In the thirteenth chapter of Always Ready Dr. Greg Bahnsen states
“The Christian cannot forever be defensively constructing atomistic answers to the endless variety of unbelieving criticisms; he must take the offensive and show the unbeliever that he has no intelligible place to stand, no consistent epistemology, no justification for meaningful discourse, predication, or argumentation.”

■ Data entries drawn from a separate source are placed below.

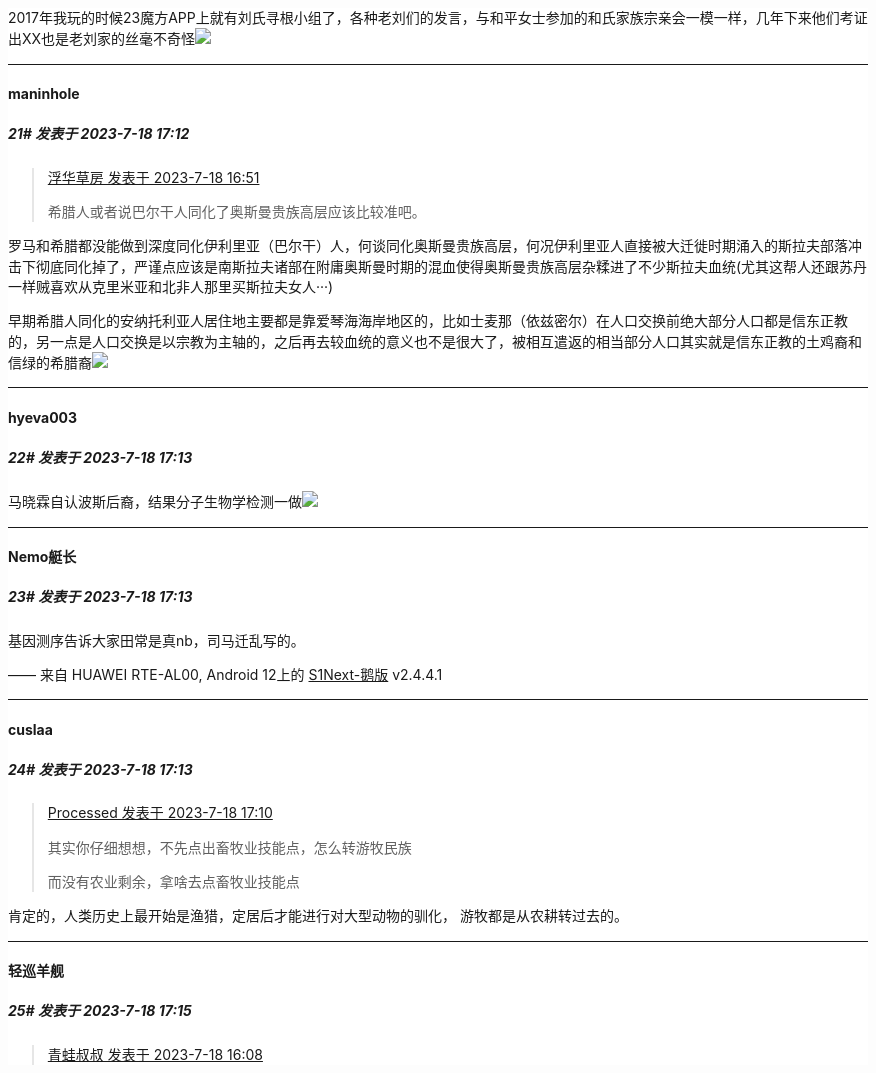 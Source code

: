 2017年我玩的时候23魔方APP上就有刘氏寻根小组了，各种老刘们的发言，与和平女士参加的和氏家族宗亲会一模一样，几年下来他们考证出XX也是老刘家的丝毫不奇怪<img src="https://static.saraba1st.com/image/smiley/face2017/037.png" referrerpolicy="no-referrer">

*****

####  maninhole  
##### 21#       发表于 2023-7-18 17:12

<blockquote><a href="httphttps://bbs.saraba1st.com/2b/forum.php?mod=redirect&amp;goto=findpost&amp;pid=61707280&amp;ptid=2144936" target="_blank">浮华草房 发表于 2023-7-18 16:51</a>

希腊人或者说巴尔干人同化了奥斯曼贵族高层应该比较准吧。</blockquote>
罗马和希腊都没能做到深度同化伊利里亚（巴尔干）人，何谈同化奥斯曼贵族高层，何况伊利里亚人直接被大迁徙时期涌入的斯拉夫部落冲击下彻底同化掉了，严谨点应该是南斯拉夫诸部在附庸奥斯曼时期的混血使得奥斯曼贵族高层杂糅进了不少斯拉夫血统(尤其这帮人还跟苏丹一样贼喜欢从克里米亚和北非人那里买斯拉夫女人···)

早期希腊人同化的安纳托利亚人居住地主要都是靠爱琴海海岸地区的，比如士麦那（依兹密尔）在人口交换前绝大部分人口都是信东正教的，另一点是人口交换是以宗教为主轴的，之后再去较血统的意义也不是很大了，被相互遣返的相当部分人口其实就是信东正教的土鸡裔和信绿的希腊裔<img src="https://static.saraba1st.com/image/smiley/face2017/068.png" referrerpolicy="no-referrer">

*****

####  hyeva003  
##### 22#       发表于 2023-7-18 17:13

马晓霖自认波斯后裔，结果分子生物学检测一做<img src="https://static.saraba1st.com/image/smiley/face2017/067.png" referrerpolicy="no-referrer">

*****

####  Nemo艇长  
##### 23#       发表于 2023-7-18 17:13

基因测序告诉大家田常是真nb，司马迁乱写的。

—— 来自 HUAWEI RTE-AL00, Android 12上的 [S1Next-鹅版](https://github.com/ykrank/S1-Next/releases) v2.4.4.1

*****

####  cuslaa  
##### 24#       发表于 2023-7-18 17:13

<blockquote><a href="httphttps://bbs.saraba1st.com/2b/forum.php?mod=redirect&amp;goto=findpost&amp;pid=61707559&amp;ptid=2144936" target="_blank">Processed 发表于 2023-7-18 17:10</a>

其实你仔细想想，不先点出畜牧业技能点，怎么转游牧民族

而没有农业剩余，拿啥去点畜牧业技能点</blockquote>
肯定的，人类历史上最开始是渔猎，定居后才能进行对大型动物的驯化， 游牧都是从农耕转过去的。

*****

####  轻巡羊舰  
##### 25#       发表于 2023-7-18 17:15

<blockquote><a href="httphttps://bbs.saraba1st.com/2b/forum.php?mod=redirect&amp;goto=findpost&amp;pid=61706703&amp;ptid=2144936" target="_blank">青蛙叔叔 发表于 2023-7-18 16:08</a>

I have often wondered why it is that in most debates I watch between a Christian and a non-Christian that the Christian spends very little time on the offensive side of the battle. This affinity to a defensive posture was also made clear to me in a post at Choosing Hats. In this post an explanation of the shortcomings of the Cosmological Argument caused some commotion among Christians in wondering why a Christian would “attack an argument for God’s existence” as well as its use in evangelism. Author Brian Knapp is correct when he states:
“For that matter, there is nothing in the premises of the argument that necessarily leads to the conclusion that the cause, whatever it is, is even singular. It could be two beings, working as a team – call them “Thing 1″ and “Thing 2″ for convenience sake. “
Which illustrates a point that I think Dr. Bahnsen is speaking of in the first part of the former quote. The Cosmological Argument, in the forms I have seen, prove very little. In fact, that is the very problem with the formulations I have seen. This argument leads to a terrible defensive posture as shown in this video of Dr. William Lane Craig posted by one of the objectors to Mr. Knapp’s post.
As you can see, Dr. Craig’s opponent is doing a simple reductio ad absurdum on the cosmological argument and Dr. Craig’s response is disappointing. It illustrates the problem Dr. Bahnsen laid out in the last part of the first quote. Dr. Craig lays out an atomistic argument, that is, one that addresses only certain pieces of the real issue at hand and tries to build them up one “atom” at a time. It leads Dr. Craig down the path of endless unbelieving criticisms and did not challenge the unbeliever in his position at all. In the end it was endless silly assertions.
So instead of this building an argument up atom by atom, Dr. Bahnsen is proposing that the believer take to the artillery and shoot at the very foundations of the unbelievers thought process, his or her epistemology and consistent use of it, the very assumptions that an unbeliever makes to make experience intelligible. Let us call them presuppositions.
I am not saying that we do not need to answer the questions of unbelievers, on the contrary, we must do so as we are commanded in 1 Peter 3:15. What I am saying and I believe Dr. Bahnsen does as well, is that Christians should not relegate themselves to an apologetic methodology that leads to retreat and ultimately defeat in trying to build up defenses block by block while the enemy shells a weak argument from within the confines of ones abode.